BACKGROUND - The androgen receptor (AR) plays critical roles in both androgen-dependent and castrate-resistant prostate cancer (PCa). However, little is known about AR target genes that mediate the receptor's roles in disease progression.
RESULTS - Using Chromatin Immunoprecipitation (ChIP) Display, we discovered 19 novel loci occupied by the AR in castrate resistant C4-2B PCa cells. Only four of the 19 AR-occupied regions were within 10-kb 5'-flanking regulatory sequences. Three were located up to 4-kb 3' of the nearest gene, eight were intragenic and four were in gene deserts. Whereas the AR occupied the same loci in C4-2B (castrate resistant) and LNCaP (androgen-dependent) PCa cells, differences between the two cell lines were observed in the response of nearby genes to androgens. Among the genes strongly stimulated by DHT in C4-2B cells--D-dopachrome tautomerase (DDT), Protein kinase C delta (PRKCD), Glutathione S- transferase theta 2 (GSTT2), Transient receptor potential cation channel subfamily V member 3 (TRPV3), and Pyrroline-5-carboxylate reductase 1 (PYCR1)--most were less strongly or hardly stimulated in LNCaP cells. Another AR target gene, ornithine aminotransferase (OAT), was AR-stimulated in a ligand-independent manner, since it was repressed by AR siRNA knockdown, but not stimulated by DHT. We also present evidence for in vivo AR-mediated regulation of several genes identified by ChIP Display. For example, PRKCD and PYCR1, which may contribute to PCa cell growth and survival, are expressed in PCa biopsies from primary tumors before and after ablation and in metastatic lesions in a manner consistent with AR-mediated stimulation.

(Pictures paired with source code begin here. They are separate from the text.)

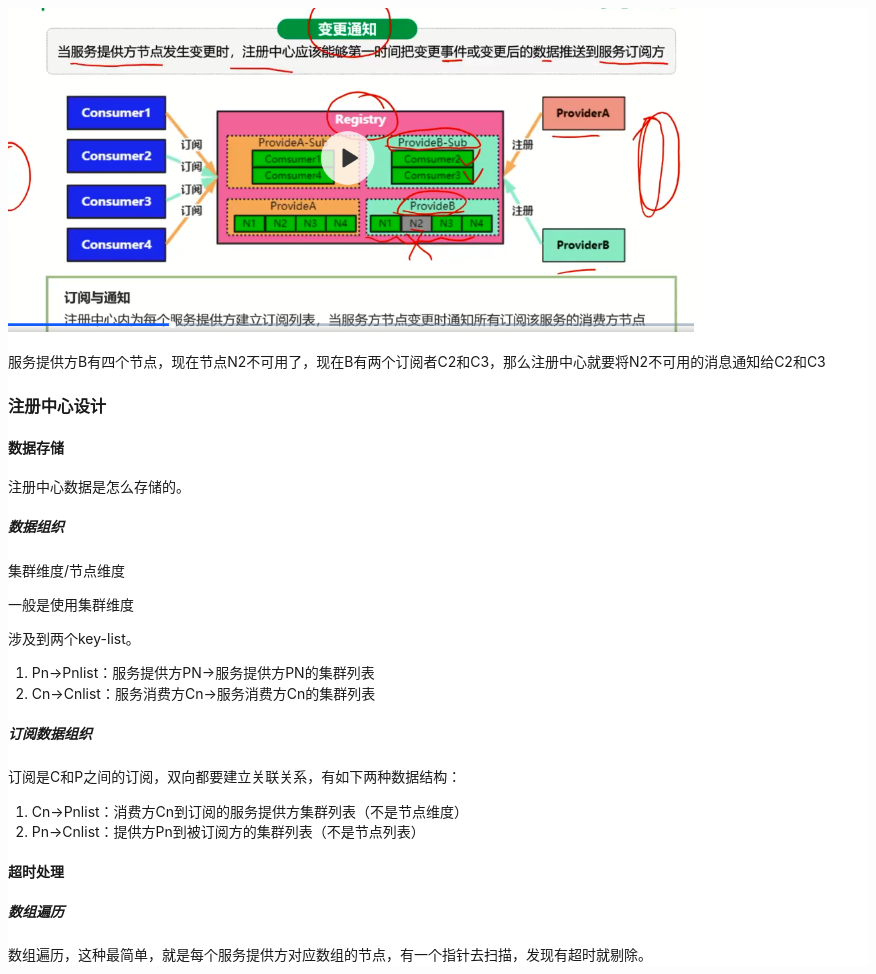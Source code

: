 <img src="NXP7架构师-注册中心.assets/image-20220123182402550.png" alt="image-20220123182402550" style="zoom:67%;" />



服务提供方B有四个节点，现在节点N2不可用了，现在B有两个订阅者C2和C3，那么注册中心就要将N2不可用的消息通知给C2和C3

### 注册中心设计

#### 数据存储

注册中心数据是怎么存储的。

##### 数据组织

集群维度/节点维度

一般是使用集群维度

涉及到两个key-list。

1. Pn->Pnlist：服务提供方PN->服务提供方PN的集群列表
2. Cn->Cnlist：服务消费方Cn->服务消费方Cn的集群列表

##### 订阅数据组织

订阅是C和P之间的订阅，双向都要建立关联关系，有如下两种数据结构：

1. Cn->Pnlist：消费方Cn到订阅的服务提供方集群列表（不是节点维度）
2. Pn->Cnlist：提供方Pn到被订阅方的集群列表（不是节点列表）

#### 超时处理

##### 数组遍历

数组遍历，这种最简单，就是每个服务提供方对应数组的节点，有一个指针去扫描，发现有超时就剔除。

CONCLUSION - AR genomic occupancy is similar between LNCaP and C4-2B cells and is not biased towards 5' gene flanking sequences. The AR transcriptionally regulates less than half the genes nearby AR-occupied regions, usually but not always, in a ligand-dependent manner. Most are stimulated and a few are repressed. In general, response is stronger in C4-2B compared to LNCaP cells. Some of the genes near AR-occupied regions appear to be regulated by the AR in vivo as evidenced by their expression levels in prostate cancer tumors of various stages. Several AR target genes discovered in the present study, for example PRKCD and PYCR1, may open avenues in PCa research and aid the development of new approaches for disease management.